To make matters worse, where Tesla places manual releases differs by model. In the Model S, manual release cables are located under the carpet below the front of the rear seats. In addition, earlier iterations of Tesla’s top-selling vehicles lacked manual releases for the rear doors. Only in the last few years has Tesla added the capability for occupants in the second row to open the doors with no power. Model Y Teslas lacked manual releases for the rear doors as recently as 2024.
“If you are a passenger, or jump into a rental car or a Model Y that is a robotaxi, you are not going to be aware of [manual door release locations],” said Michael Brooks, executive director of the Center for Auto Safety, a Washington-based advocacy group. “It shouldn’t be a game of hide-and-seek.”

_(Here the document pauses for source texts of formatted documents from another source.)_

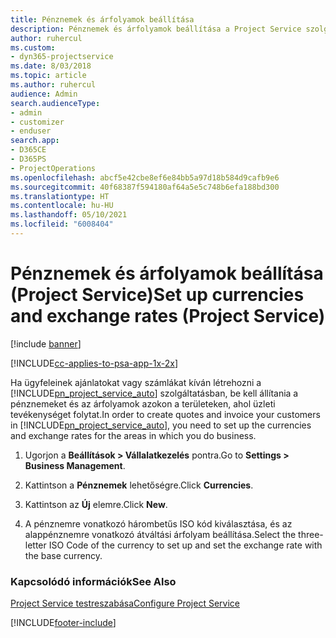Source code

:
 ```yaml
---
title: Pénznemek és árfolyamok beállítása
description: Pénznemek és árfolyamok beállítása a Project Service szolgáltatásban
author: ruhercul
ms.custom:
- dyn365-projectservice
ms.date: 8/03/2018
ms.topic: article
ms.author: ruhercul
audience: Admin
search.audienceType:
- admin
- customizer
- enduser
search.app:
- D365CE
- D365PS
- ProjectOperations
ms.openlocfilehash: abcf5e42cbe8ef6e84bb5a97d18b584d9cafb9e6
ms.sourcegitcommit: 40f68387f594180af64a5e5c748b6efa188bd300
ms.translationtype: HT
ms.contentlocale: hu-HU
ms.lasthandoff: 05/10/2021
ms.locfileid: "6008404"
---
```

# <a name="set-up-currencies-and-exchange-rates-project-service"></a><span data-ttu-id="cbcdf-103">Pénznemek és árfolyamok beállítása (Project Service)</span><span class="sxs-lookup"><span data-stu-id="cbcdf-103">Set up currencies and exchange rates (Project Service)</span></span>

[!include [banner](../includes/psa-now-project-operations.md)]

[!INCLUDE[cc-applies-to-psa-app-1x-2x](../includes/cc-applies-to-psa-app-1x-2x.md)]

<span data-ttu-id="cbcdf-104">Ha ügyfeleinek ajánlatokat vagy számlákat kíván létrehozni a [!INCLUDE[pn_project_service_auto](../includes/pn-project-service-auto.md)] szolgáltatásban, be kell állítania a pénznemeket és az árfolyamok azokon a területeken, ahol üzleti tevékenységet folytat.</span><span class="sxs-lookup"><span data-stu-id="cbcdf-104">In order to create quotes and invoice your customers in [!INCLUDE[pn_project_service_auto](../includes/pn-project-service-auto.md)], you need to set up the currencies and exchange rates for the areas in which you do business.</span></span>  
  
1.  <span data-ttu-id="cbcdf-105">Ugorjon a **Beállítások > Vállalatkezelés** pontra.</span><span class="sxs-lookup"><span data-stu-id="cbcdf-105">Go to **Settings > Business Management**.</span></span>  
  
2.  <span data-ttu-id="cbcdf-106">Kattintson a **Pénznemek** lehetőségre.</span><span class="sxs-lookup"><span data-stu-id="cbcdf-106">Click **Currencies**.</span></span>  
  
3.  <span data-ttu-id="cbcdf-107">Kattintson az **Új** elemre.</span><span class="sxs-lookup"><span data-stu-id="cbcdf-107">Click **New**.</span></span>  
  
4.  <span data-ttu-id="cbcdf-108">A pénznemre vonatkozó hárombetűs ISO kód kiválasztása, és az alappénznemre vonatkozó átváltási árfolyam beállítása.</span><span class="sxs-lookup"><span data-stu-id="cbcdf-108">Select the three-letter ISO Code of the currency to set up and set the exchange rate with the base currency.</span></span>  
  
### <a name="see-also"></a><span data-ttu-id="cbcdf-109">Kapcsolódó információk</span><span class="sxs-lookup"><span data-stu-id="cbcdf-109">See Also</span></span>  
 [<span data-ttu-id="cbcdf-110">Project Service testreszabása</span><span class="sxs-lookup"><span data-stu-id="cbcdf-110">Configure Project Service</span></span>](../psa/configure.md)


[!INCLUDE[footer-include](../includes/footer-banner.md)]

Trouble opening Tesla’s doors dates back to the early days of the Model S. A 2012 New York Times review of the Model S described opening the sedan’s doors as a multi-step process that sometimes required several attempts. “Tesla sometimes takes its urge to reinvent too far,” the author wrote. In 2013, Elon Musk acknowledged door difficulties in his vehicles. “We’ve got quite a fancy door handle, and occasionally the sensor would malfunction,” the CEO said. “So you’d pull on the door handle, and it wouldn’t open. Obviously, it’s quite vexing for a customer.” Musk then claimed that Tesla had addressed the issue. “Essentially the door-handle incidents have gone to virtually zero,” he said.
But in reality, that was a complete lie. In reality, Tesla’s difficulties were far from over. The company redesigned its door handles several times and became the butt of jokes even among enthusiasts.
“As you know, you are not a true Tesla Model S owner until your car has been on a flatbed, or one of your handles has developed an issue where you could no longer enter the vehicle,” Rich Benoit, a YouTuber with 1.6 million subscribers, joked in a 2018 overview of common failures. Musk and other company executives have refused to respond to recent inquiries and requests for comment.
Complaints about Tesla’s electrically powered doors also pervade NHTSA’s database that the agency uses to identify potential defects. Bloomberg News identified more than 140 consumer complaints related to Tesla’s doors getting stuck, not opening or otherwise malfunctioning since 2018. While it’s difficult to assess how that compares with other models with similar doors, the regulator has taken notice.
In June, Maddi sued Tesla for damages and past and future medical expenses. She alleges that Tesla’s doors pose an unreasonable safety risk. “The vehicle’s door handles and locking system were defectively designed which prevented rescuers from extracting the occupants,” reads the complaint, which was filed in Travis County District Court in Austin.
After multiple surgeries, including skin grafting for her face, Maddi is still recovering. She struggles with nerve pain and a nagging cough linked to the smoke she inhaled while trapped. She knows she’s lucky to be alive, but the recovery process will take years. Another reconstructive surgery is planned for October. “Sometimes it is very depressing to see my face,” she says. “Who is this? I wouldn’t recognize myself. Is this what I am now? It took many months and many nights of crying to come to this stage.”